Dresses

INSTALLATION

Kiosk, Maxim Gorki Theater, Berlin, 2021. (photo by Ute Langkafel)
Kiosk, Maxim Gorki Theater, Berlin, 2021. (photo by Ute Langkafel)
Kiosk, Maxim Gorki Theater, Berlin, 2021. (photo by Ute Langkafel)
Kiosk, Maxim Gorki Theater, Berlin, 2021. (photo by Ute Langkafel)
Kiosk, Maxim Gorki Theater, Berlin, 2021. (photo by Ute Langkafel)
Kiosk, Maxim Gorki Theater, Berlin, 2021. (photo by Ute Langkafel)
Drawing Center, NY 2019-2020
From left to right: Incile, Fistan (on the wall) Ayşe’s dress, Nalin.

İncile

Dress with prison’s sheets, sleeves with ethnic shawl, tail collage, household linen (bundle), laces on the front, drawing with ball point. 2016, Mardin Prison

“İncile” is the name of another fellow inmate friend of Zehra. An older one, she’s part of the “Peace Mothers” movement.


Ayşe’nin elbisesi” (Ayşe’s dress).
Dress sewn with prison sheets, embroidered with threads obtained by unknitting a sweater, ballpoint pen. February 2019, Tarsus prison

Ayşe’s dress

For Ayşe, 3 years old, imprisonned with her mother, in Tarsus prison.

“Ayşe was constantly asking us for a pretty dress. I thought of using bedsheets to make her one… We dipped the sheet in javel water to lighten the color. We measured the little one, cut the fabric and sewed a custom-made dress. A friend’s pullover provided the thread to stitch the embroidery. After which, I did drawings of the child prisoners…”  
Zehra

A little girl, clinging to the iron bars of the window, talks to the birds behind the barbed wires: “Birds! Come and get me. Take me to the trees!” A child who can’t tell all this with words. Yet, she already knows words she shouldn’t. “I can’t go with the birds, I’m incarcerated here.” 
Her mother was released in May 2019. Ayşe is free too. She spent a long period of adaptation, crying, to see the “aunts” of the prison again, to “go back to the quarter” that she called “home”… She’s fine now. 
In Turkey hundreds of infants are imprisoned with their mothers. These children do not know the smell of grass, of the earth, cannot touch a single tree, they grow up in difficult and inadequate prison conditions, deprived of what they need.
Naz Oke

Fistan (Dress). On the fabric of a dress sent by Zehra’s mother, prohibited felt pen. December 2019, Tarsus prison.

Fistan (Dress)

Since the prison administration forbids art supplies, my family and I have found another method. My mother sent me a dress in the quota of authorized clothing. My friend Sozdar managed to smuggle in a felt point pen.
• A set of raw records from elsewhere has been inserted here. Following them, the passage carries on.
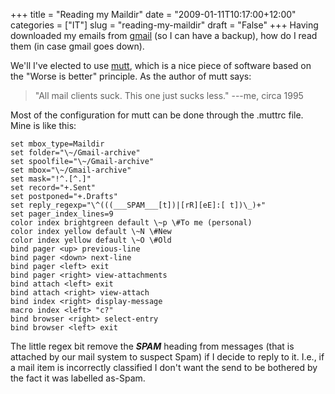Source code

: +++
title = "Reading my Maildir"
date = "2009-01-11T10:17:00+12:00"
categories = ["IT"]
slug = "reading-my-maildir"
draft = "False"
+++
Having downloaded my emails from [gmail](https://gmail.com/) (so I can
have a backup), how do I read them (in case gmail goes down).

We'll I've elected to use [mutt](https://www.mutt.org/), which is a nice
piece of software based on the "Worse is better" principle. As the
author of mutt says:

> "All mail clients suck. This one just sucks less." ---me, circa 1995

Most of the configuration for mutt can be done through the .muttrc
file. Mine is like this:

    set mbox_type=Maildir
    set folder="\~/Gmail-archive"
    set spoolfile="\~/Gmail-archive"
    set mbox="\~/Gmail-archive"
    set mask="!^.[^.]"
    set record="+.Sent"
    set postponed="+.Drafts"
    set reply_regexp="\^(((___SPAM___[t])|[rR][eE]:[ t])\_)+"
    set pager_index_lines=9
    color index brightgreen default \~p \#To me (personal)
    color index yellow default \~N \#New
    color index yellow default \~O \#Old
    bind pager <up> previous-line
    bind pager <down> next-line
    bind pager <left> exit
    bind pager <right> view-attachments
    bind attach <left> exit
    bind attach <right> view-attach
    bind index <right> display-message
    macro index <left> "c?"
    bind browser <right> select-entry
    bind browser <left> exit

The little regex bit remove the ___SPAM___ heading
from messages (that is attached
by our mail system to suspect Spam) if I decide to reply to it. I.e.,
if a mail item is incorrectly classified I don't want the send to be
bothered by the fact it was labelled as-Spam.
All this was a rather difficult process, but that much more exciting for that very reason.  
I unstitched the dress and worked on the fabric I attempted to depict war in this work. While I was working on it, Mother Sisê, an 86 year old woman with whom I share the same block, kept on crying, repeating “the war never stops and we keep on dying all the time.
Once the work was done, I managed to re-sew the dress and smuggled it out, mixed in with dirty laundry. 
Zehra

Nalin. On the fabric of a dress sent by Zehra’s mother. 2019, Tarsus Prison.

Nalin

(Nalin: First name of a fellow inmate friend).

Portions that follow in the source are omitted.